[Dataset items]
□ □ □ □ □ □ □

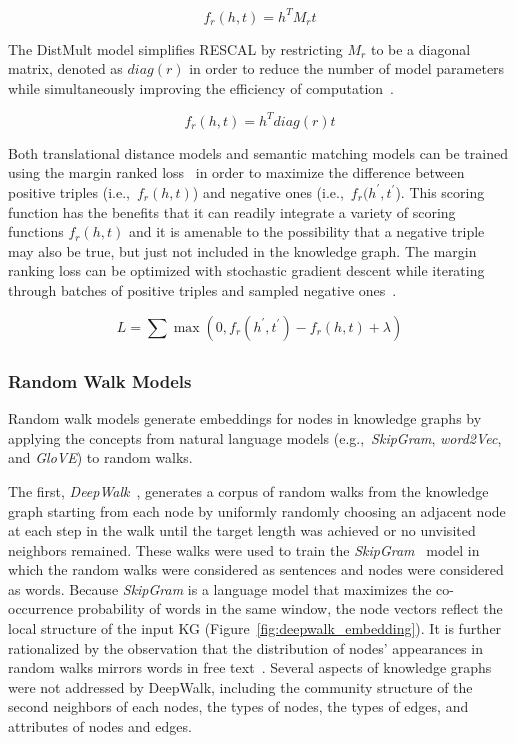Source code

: \begin{equation}\label{eq:rescal_scoring_function}
    f_r(h,t) = h^{T} M_{r} t
\end{equation}

The DistMult model simplifies RESCAL by restricting $M_r$ to be a diagonal matrix, denoted as $diag(r)$ in order to reduce the number of model parameters while simultaneously improving the efficiency of computation~\cite{Yang2014}.

\begin{equation} \label{eq:distmult_scoring_function}
    f_r(h,t) = h^{T} diag(r) t
\end{equation}

Both translational distance models and semantic matching models can be trained using the margin ranked loss~\cite{Nickel2016,Dettmers2017} in order to maximize the difference between positive triples (i.e.,~$f_r(h,t)$) and negative ones (i.e.,~$f_r(h^{'},t^{'}$).
This scoring function has the benefits that it can readily integrate a variety of scoring functions $f_r(h, t)$ and it is amenable to the possibility that a negative triple may also be true, but just not included in the knowledge graph.
The margin ranking loss can be optimized with stochastic gradient descent while iterating through batches of positive triples and sampled negative ones~\cite{Bottou2010}.

\begin{equation}\label{eq:margin_ranked_loss}
    L = \sum_{}^{}\max(0, f_r(h^{'},t^{'}) - f_r(h,t) + \lambda)
\end{equation}

\subsubsection{Random Walk Models}

Random walk models generate embeddings for nodes in knowledge graphs by applying the concepts from natural language models (e.g.,~\textit{SkipGram}, \textit{word2Vec}, and \textit{GloVE}) to random walks.

The first, \textit{DeepWalk}~\cite{Perozzi2014}, generates a corpus of random walks from the knowledge graph starting from each node by uniformly randomly choosing an adjacent node at each step in the walk until the target length was achieved or no unvisited neighbors remained.
These walks were used to train the \textit{SkipGram}~\cite{Mikolov2013} model in which the random walks were considered as sentences and nodes were considered as words.
Because \textit{SkipGram} is a language model that maximizes the co-occurrence probability of words in the same window, the node vectors reflect the local structure of the input \ac{KG} (Figure~\ref{fig:deepwalk_embedding}).
It is further rationalized by the observation that the distribution of nodes' appearances in random walks mirrors words in free text~\cite{Perozzi2014}.
Several aspects of knowledge graphs were not addressed by DeepWalk, including the community structure of the second neighbors of each nodes, the types of nodes, the types of edges, and attributes of nodes and edges.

□ □ □ □ □ □ □

Repeat all of the data above word for word, minus the pictures.

Source code

: \begin{equation}\label{eq:rescal_scoring_function}
    f_r(h,t) = h^{T} M_{r} t
\end{equation}

The DistMult model simplifies RESCAL by restricting $M_r$ to be a diagonal matrix, denoted as $diag(r)$ in order to reduce the number of model parameters while simultaneously improving the efficiency of computation~\cite{Yang2014}.

\begin{equation} \label{eq:distmult_scoring_function}
    f_r(h,t) = h^{T} diag(r) t
\end{equation}

Both translational distance models and semantic matching models can be trained using the margin ranked loss~\cite{Nickel2016,Dettmers2017} in order to maximize the difference between positive triples (i.e.,~$f_r(h,t)$) and negative ones (i.e.,~$f_r(h^{'},t^{'}$).
This scoring function has the benefits that it can readily integrate a variety of scoring functions $f_r(h, t)$ and it is amenable to the possibility that a negative triple may also be true, but just not included in the knowledge graph.
The margin ranking loss can be optimized with stochastic gradient descent while iterating through batches of positive triples and sampled negative ones~\cite{Bottou2010}.

\begin{equation}\label{eq:margin_ranked_loss}
    L = \sum_{}^{}\max(0, f_r(h^{'},t^{'}) - f_r(h,t) + \lambda)
\end{equation}

\subsubsection{Random Walk Models}

Random walk models generate embeddings for nodes in knowledge graphs by applying the concepts from natural language models (e.g.,~\textit{SkipGram}, \textit{word2Vec}, and \textit{GloVE}) to random walks.

The first, \textit{DeepWalk}~\cite{Perozzi2014}, generates a corpus of random walks from the knowledge graph starting from each node by uniformly randomly choosing an adjacent node at each step in the walk until the target length was achieved or no unvisited neighbors remained.
These walks were used to train the \textit{SkipGram}~\cite{Mikolov2013} model in which the random walks were considered as sentences and nodes were considered as words.
Because \textit{SkipGram} is a language model that maximizes the co-occurrence probability of words in the same window, the node vectors reflect the local structure of the input \ac{KG} (Figure~\ref{fig:deepwalk_embedding}).
It is further rationalized by the observation that the distribution of nodes' appearances in random walks mirrors words in free text~\cite{Perozzi2014}.
Several aspects of knowledge graphs were not addressed by DeepWalk, including the community structure of the second neighbors of each nodes, the types of nodes, the types of edges, and attributes of nodes and edges.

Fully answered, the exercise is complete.